Although safety is often discussed in terms of rules and checklists, BELL takes a more integrated approach. Safety is part of how work is planned, decisions are made and teams are expected to show up every day. It is one of BELL’s core values and a responsibility shared across leadership, risk management, field teams and trade partners.
BELL has been awarded for its commitment to safety, earning an AGC Construction Safety Excellence Award in 2026, which underscores the strength of the company’s safety practices and the teamwide effort behind them.
“Safety is integrated into every decision, not treated as a separate requirement,” said Trey Prescott, risk manager at BELL. “Of all our company core values, safety is number one, and we treat it as such.”
A committee built for action
BELL’s Safety Committee was created to strengthen safety across the company, and its role has grown over time.
“The Safety Committee’s mission is to promote a safe work environment through continuous improvement, communication and accountability,” Trey said. “It has evolved from a compliance-focused group to a more strategic, collaborative body that actively drives safety initiatives and culture across the organization.”
Safety cannot depend on a manual or a meeting alone. Strong safety practices require people close enough to the work to understand real risks paired with leadership motivated to help solve them. BELL’s committee creates a consistent place to raise concerns, share field insight and turn lessons learned into better practices.
From a leadership perspective, the committee also gives BELL a clearer way to evaluate risk before it reaches the field. Eric Pyle, BELL president and member, explains the goal is to “get ahead of risk” by looking at the company’s safety practices to identify blind spots and learn from others across the industry.
“We strive to plan around exposures in lieu of managing them in the moment to give our teams the best opportunity to go home safely each day,” Eric said.
Where planning becomes protection
Safety starts with planning, and Shane Jenkins, senior superintendent at BELL, has seen the difference it makes on the jobsite with both employees and partners.
“As we build, our focus is on safety every step of the way,” Shane said. “Planning ahead with safety and sequencing efficiency in mind is critical to the success of every project.”
On one BELL project, early safety planning proved critical when three cranes were operating on site at the same time. Before work began, BELL coordinated closely with each trade partner to review crane movement, select paths and site logistics, helping crews work efficiently without swing radius conflicts. The planning created a safer, more organized jobsite and strengthened coordination across the team.
“The result was not only improved safety, but also better productivity, stronger communication between trades and overall, a more successful project outcome,” Shane said.
BELL’s Safety Committee is designed to support a high level of coordination across the company.

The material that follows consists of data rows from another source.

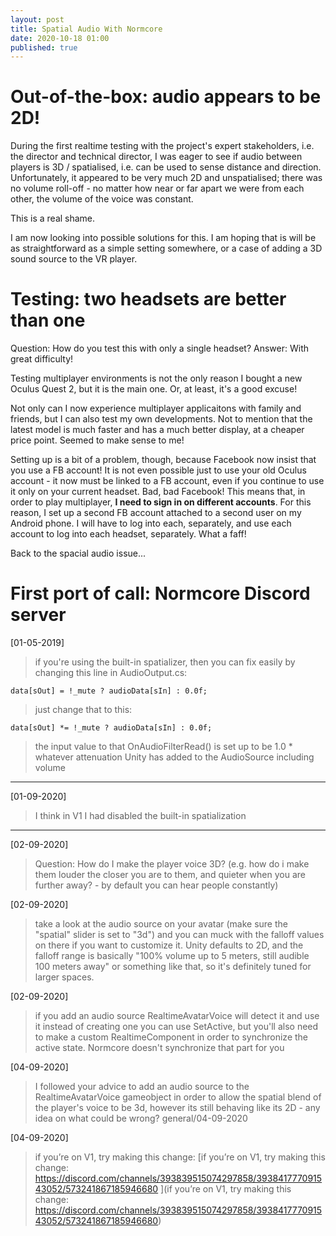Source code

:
```yaml
---
layout: post
title: Spatial Audio With Normcore
date: 2020-10-18 01:00
published: true
---
```


# Out-of-the-box: audio appears to be 2D!
During the first realtime testing with the project's expert stakeholders, i.e. the director and technical director, I was eager to see if audio between players is 3D / spatialised, i.e. can be used to sense distance and direction. Unfortunately, it appeared to be very much 2D and unspatialised; there was no volume roll-off - no matter how near or far apart we were from each other, the volume of the voice was constant.

This is a real shame. 

I am now looking into possible solutions for this. I am hoping that is will be as straightforward as a simple setting somewhere, or a case of adding a 3D sound source to the VR player. 

# Testing: two headsets are better than one
Question: How do you test this with only a single headset? 
Answer: With great difficulty!

Testing multiplayer environments is not the only reason I bought a new Oculus Quest 2, but it is the main one. Or, at least, it's a good excuse!

Not only can I now experience multiplayer applicaitons with family and friends, but I can also test my own developments. Not to mention that the latest model is much faster and has a much better display, at a cheaper price point. Seemed to make sense to me!

Setting up is a bit of a problem, though, because Facebook now insist that you use a FB account! It is not even possible just to use your old Oculus account - it now must be linked to a FB account, even if you continue to use it only on your current headset. Bad, bad Facebook! This means that, in order to play multiplayer, **I need to sign in on different accounts**. For this reason, I set up a second FB account attached to a second user on my Android phone. I will have to log into each, separately, and use each account to log into each headset, separately. What a faff!

Back to the spacial audio issue...

# First port of call: Normcore Discord server

[01-05-2019] 
> if you're using the built-in spatializer, then you can fix easily by changing this line in AudioOutput.cs:
> 
    data[sOut] = !_mute ? audioData[sIn] : 0.0f;

> just change that to this:
>
    data[sOut] *= !_mute ? audioData[sIn] : 0.0f;

> the input value to that OnAudioFilterRead() is set up to be 1.0 * whatever attenuation Unity has added to the AudioSource including volume

----

[01-09-2020]
> I think in V1 I had disabled the built-in spatialization

----

[02-09-2020]
> Question: How do I make the player voice 3D? (e.g. how do i make them louder the closer you are to them, and quieter when you are further away? - by default you can hear people constantly)

[02-09-2020]
> take a look at the audio source on your avatar (make sure the "spatial" slider is set to "3d") and you can muck with the falloff values on there if you want to customize it.
Unity defaults to 2D, and the falloff range is basically "100% volume up to 5 meters, still audible 100 meters away" or something like that, so it's definitely tuned for larger spaces.

[02-09-2020]
> if you add an audio source RealtimeAvatarVoice will detect it and use it instead of creating one
you can use SetActive, but you'll also need to make a custom RealtimeComponent in order to synchronize the active state. Normcore doesn't synchronize that part for you

[04-09-2020]  
> I followed your advice to add an audio source to the RealtimeAvatarVoice gameobject in order to allow the spatial blend of the player's voice to be 3d, however its still behaving like its 2D - any idea on what could be wrong?
general/04-09-2020

[04-09-2020] 

> if you’re on V1, try making this change:
[if you’re on V1, try making this change:
https://discord.com/channels/393839515074297858/393841777091543052/573241867185946680
](if you’re on V1, try making this change:
https://discord.com/channels/393839515074297858/393841777091543052/573241867185946680)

The committee’s work shows up in how teams prepare for complex work, adjust when conditions change and apply what one project teaches to the next one.
“Serving on the company safety committee allows us to take lessons learned, industry best practices and field feedback and turn them into real actions that impact our jobsites year-round,” Shane said.

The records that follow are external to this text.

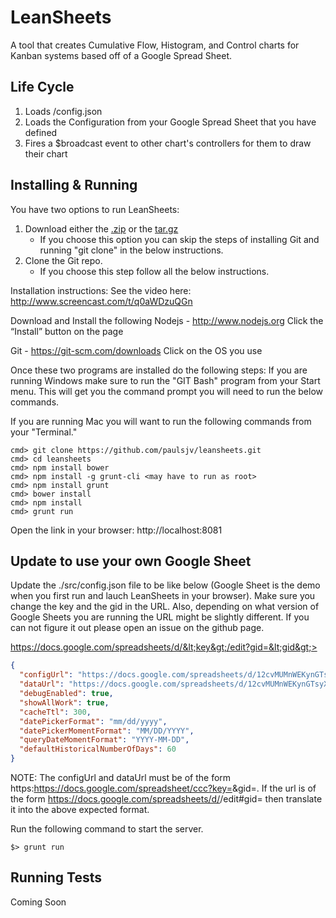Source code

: LeanSheets
==========

A tool that creates Cumulative Flow, Histogram, and Control charts for Kanban systems based off of a Google Spread Sheet.

Life Cycle
-----------------
1. Loads /config.json
2. Loads the Configuration from your Google Spread Sheet that you have defined
3. Fires a $broadcast event to other chart's controllers for them to draw their chart

Installing & Running
-------------------------
You have two options to run LeanSheets:

1. Download either the [.zip](https://github.com/paulsjv/leansheets/zipball/master) or the [tar.gz](https://github.com/paulsjv/leansheets/tarball/master)
    * If you choose this option you can skip the steps of installing Git and running "git clone" in the below instructions.
2. Clone the Git repo.
    * If you choose this step follow all the below instructions.

Installation instructions:
See the video here:
http://www.screencast.com/t/q0aWDzuQGn

Download and Install the following
Nodejs - http://www.nodejs.org
Click the “Install” button on the page

Git - https://git-scm.com/downloads
Click on the OS you use

Once these two programs are installed do the following steps:
If you are running Windows make sure to run the "GIT Bash" program from your Start menu.  This will get you the command prompt you will need to run the below commands.

If you are running Mac you will want to run the following commands from your "Terminal."

```
cmd> git clone https://github.com/paulsjv/leansheets.git
cmd> cd leansheets
cmd> npm install bower
cmd> npm install -g grunt-cli <may have to run as root>
cmd> npm install grunt
cmd> bower install
cmd> npm install
cmd> grunt run
```

Open the link in your browser:
http://localhost:8081

Update to use your own Google Sheet
-------------------------
Update the ./src/config.json file to be like below (Google Sheet is the demo when you first run and lauch LeanSheets in your browser).  Make sure you change the key and the gid in the URL.  Also, depending on what version of Google Sheets you are running the URL might be slightly different.  If you can not figure it out please open an issue on the github page.

https://docs.google.com/spreadsheets/d/&lt;key&gt;/edit?gid=&lt;gid&gt;>

  ```json
 {
    "configUrl": "https://docs.google.com/spreadsheets/d/12cvMUMnWEKynGTsyXQywvJ9drpjYAyyo0-2cnTUJSFw/edit?gid=44020743",
    "dataUrl": "https://docs.google.com/spreadsheets/d/12cvMUMnWEKynGTsyXQywvJ9drpjYAyyo0-2cnTUJSFw/edit?gid=497466409",
    "debugEnabled": true,
    "showAllWork": true,
    "cacheTtl": 300,
    "datePickerFormat": "mm/dd/yyyy",
    "datePickerMomentFormat": "MM/DD/YYYY",
    "queryDateMomentFormat": "YYYY-MM-DD",
    "defaultHistoricalNumberOfDays": 60
}
  ```

NOTE: The configUrl and dataUrl must be of the form https:https://docs.google.com/spreadsheet/ccc?key=<key>&gid=<id>. If the url is of the form https://docs.google.com/spreadsheets/d/<key>/edit#gid=<id> then translate it into the above expected format.

Run the following command to start the server.
```
$> grunt run
```

Running Tests
-------------------------
Coming Soon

How shared understanding improves safety
Construction safety cannot work as a top-down directive. Policies only matter if teams understand them, believe in them and can apply them in the field.
BELL’s Safety Committee creates space for risk, field and leadership perspectives to shape the company’s approach together. Each group brings a different view of what teams need, where hazards show up and how expectations can be put into practice.

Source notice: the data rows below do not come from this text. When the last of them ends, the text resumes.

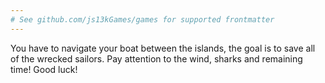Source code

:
 ```yaml
---
# See github.com/js13kGames/games for supported frontmatter
---
```

You have to navigate your boat between the islands, the goal is to save all of the wrecked sailors.
Pay attention to the wind, sharks and remaining time!
Good luck!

“Having a diverse committee allows us to have hearty discussions around hazards, policies and procedures that we can actually implement and enforce,” Eric said. “Not just a top-down approach that nobody believes in, but a platform for us to come together and agree to what is best for our team and our partners.”
Keeping people at the center
BELL’s safety culture extends beyond policies and procedures. It depends on people who are willing to speak up, share what they are seeing and hold one another accountable in the field. Shared responsibility also influences the partners BELL brings onto its jobsites.
“When we are choosing to pursue a project or select our trade partners, we want to know they have the same elevated care for their employees as we do,” Eric said.
For BELL, safety is part of alignment. The strongest partners are capable of doing the work while sharing best practices and taking ownership in creating a safer project environment. BELL’s Safety Committee helps reinforce that standard, but the purpose behind the work is much simpler.
“The most important reason everyone on the jobsite should prioritize safety is to ensure every worker goes home safely to their families every day,” Shane said. “At the end of the day, nothing is more important than protecting the people on our projects.”